On the entire planet, probably nowhere else receives as much snow as the mountains that stand like a bulwark along America's West Coast. In California's Sierra, it is not uncommon for a storm to dump six feet or more of snow. The winter of 2010-11 hammered the Sierra and the Cascades, with more than fifty feet of snow at Lake Tahoe's ski resorts and more than seventy-one feet at Mount Baker's ski area.
But viewed from a longer perspective, in the words of Yosemite National Park hydrologist Jim Roche: "Snow is ... an endangered resource." Climate models offer different prognoses for the future of snow, depending largely on what steps society takes in coming years to reduce carbon dioxide emissions. Unfortunately, humanity has steadily emitted more CO2 than even the worst-case scenarios in forecasts from the Intergovernmental Panel on Climate Change (IPCC), the Nobel Peace Prize-winning United Nations body of more than two thousand scientists researching climate change. Predicting outcomes for species gets difficult because of the myriad complex interactions of plants and animals, habitat and topography. But the behavior of water is extremely reliable: it freezes at 32 degrees Fahrenheit, or 0 degrees Celsius, and melts above it. Always has, always will.

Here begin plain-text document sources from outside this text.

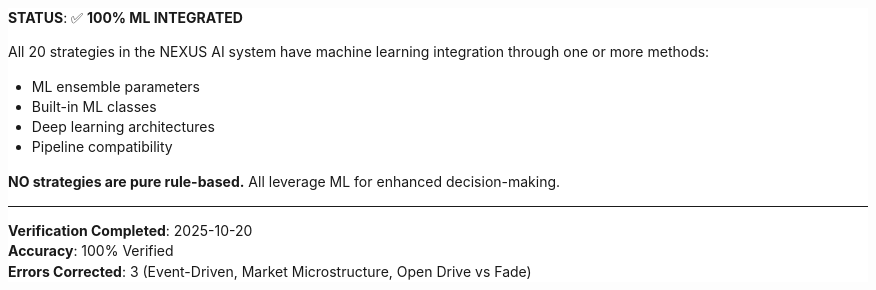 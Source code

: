 **STATUS**: ✅ **100% ML INTEGRATED**

All 20 strategies in the NEXUS AI system have machine learning integration through one or more methods:
- ML ensemble parameters
- Built-in ML classes
- Deep learning architectures
- Pipeline compatibility

**NO strategies are pure rule-based.** All leverage ML for enhanced decision-making.

---

**Verification Completed**: 2025-10-20  
**Accuracy**: 100% Verified  
**Errors Corrected**: 3 (Event-Driven, Market Microstructure, Open Drive vs Fade)
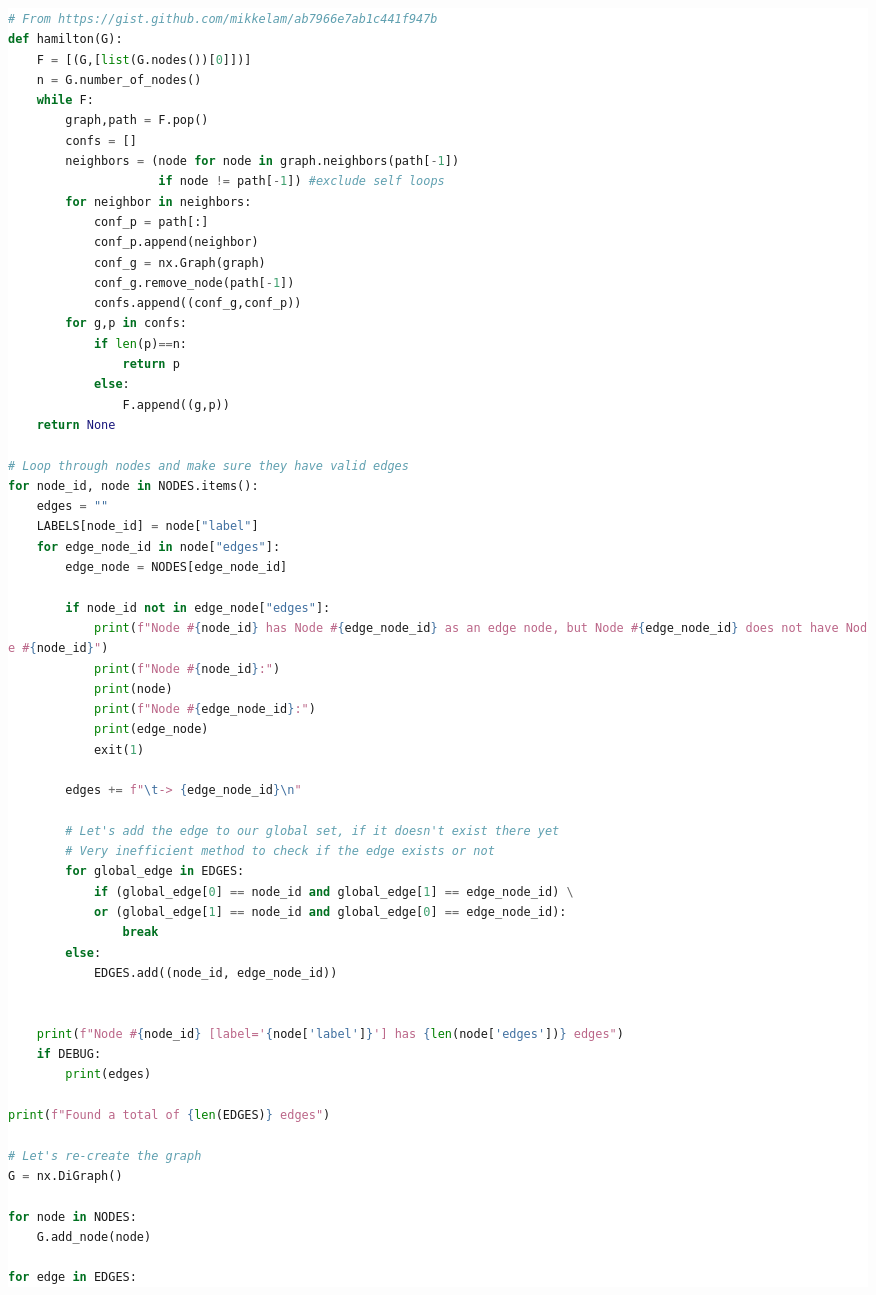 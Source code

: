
 ```python
# From https://gist.github.com/mikkelam/ab7966e7ab1c441f947b
def hamilton(G):
    F = [(G,[list(G.nodes())[0]])]
    n = G.number_of_nodes()
    while F:
        graph,path = F.pop()
        confs = []
        neighbors = (node for node in graph.neighbors(path[-1]) 
                     if node != path[-1]) #exclude self loops
        for neighbor in neighbors:
            conf_p = path[:]
            conf_p.append(neighbor)
            conf_g = nx.Graph(graph)
            conf_g.remove_node(path[-1])
            confs.append((conf_g,conf_p))
        for g,p in confs:
            if len(p)==n:
                return p
            else:
                F.append((g,p))
    return None

# Loop through nodes and make sure they have valid edges
for node_id, node in NODES.items():
    edges = ""
    LABELS[node_id] = node["label"]
    for edge_node_id in node["edges"]:
        edge_node = NODES[edge_node_id]

        if node_id not in edge_node["edges"]:
            print(f"Node #{node_id} has Node #{edge_node_id} as an edge node, but Node #{edge_node_id} does not have Node #{node_id}")
            print(f"Node #{node_id}:")
            print(node)
            print(f"Node #{edge_node_id}:")
            print(edge_node)
            exit(1)

        edges += f"\t-> {edge_node_id}\n"

        # Let's add the edge to our global set, if it doesn't exist there yet
        # Very inefficient method to check if the edge exists or not
        for global_edge in EDGES:
            if (global_edge[0] == node_id and global_edge[1] == edge_node_id) \
            or (global_edge[1] == node_id and global_edge[0] == edge_node_id):
                break
        else:
            EDGES.add((node_id, edge_node_id))


    print(f"Node #{node_id} [label='{node['label']}'] has {len(node['edges'])} edges")
    if DEBUG:
        print(edges)

print(f"Found a total of {len(EDGES)} edges")

# Let's re-create the graph
G = nx.DiGraph()

for node in NODES:
    G.add_node(node)

for edge in EDGES:
```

Cascades snowpack has already declined by 15 to 30 percent over the past seventy years. Virtually all glaciers in the North Cascades, locus of the most extensive glacier research in the world, are in retreat, according to scientists with the North Cascades Glacier Climate Project and North Cascades National Park. That ice currently holds as much water as all of Washington's lakes, rivers, and reservoirs combined. It provides a buffer against droughts and, in a region that is famously rainy but has dry summers, supplies one-fourth of the summer water supply, according to the North Cascades Glacier Climate Project.
Philip Mote, now director of the Oregon Climate Change Research Institute at Oregon State University, predicted back in 1995 that it is "likely that the losses in snowpack observed to date will continue and even accelerate," especially in already mild, middle-elevation ranges like the northern Sierra and Cascades. Mote added that this decline, "already well under way, will have profound consequences for water use in a region already contending with the clash between rising demands and increasing allocations of water for endangered fish and wildlife."
Fifty-three North Cascades glaciers disappeared between 1971 and 2006. Glaciated area has shrunk 40 percent since 1850, and 13 percent just since 1971. By the time Alex and Nate are my age, researchers expect 70 percent of the glaciers, which have existed for perhaps sixteen thousand years, to be gone.
Adapted from Michael Lanza's Before They're Gone: A Family's Year-Long Quest to Explore America's Most Endangered National Parks (Beacon Press, 2012).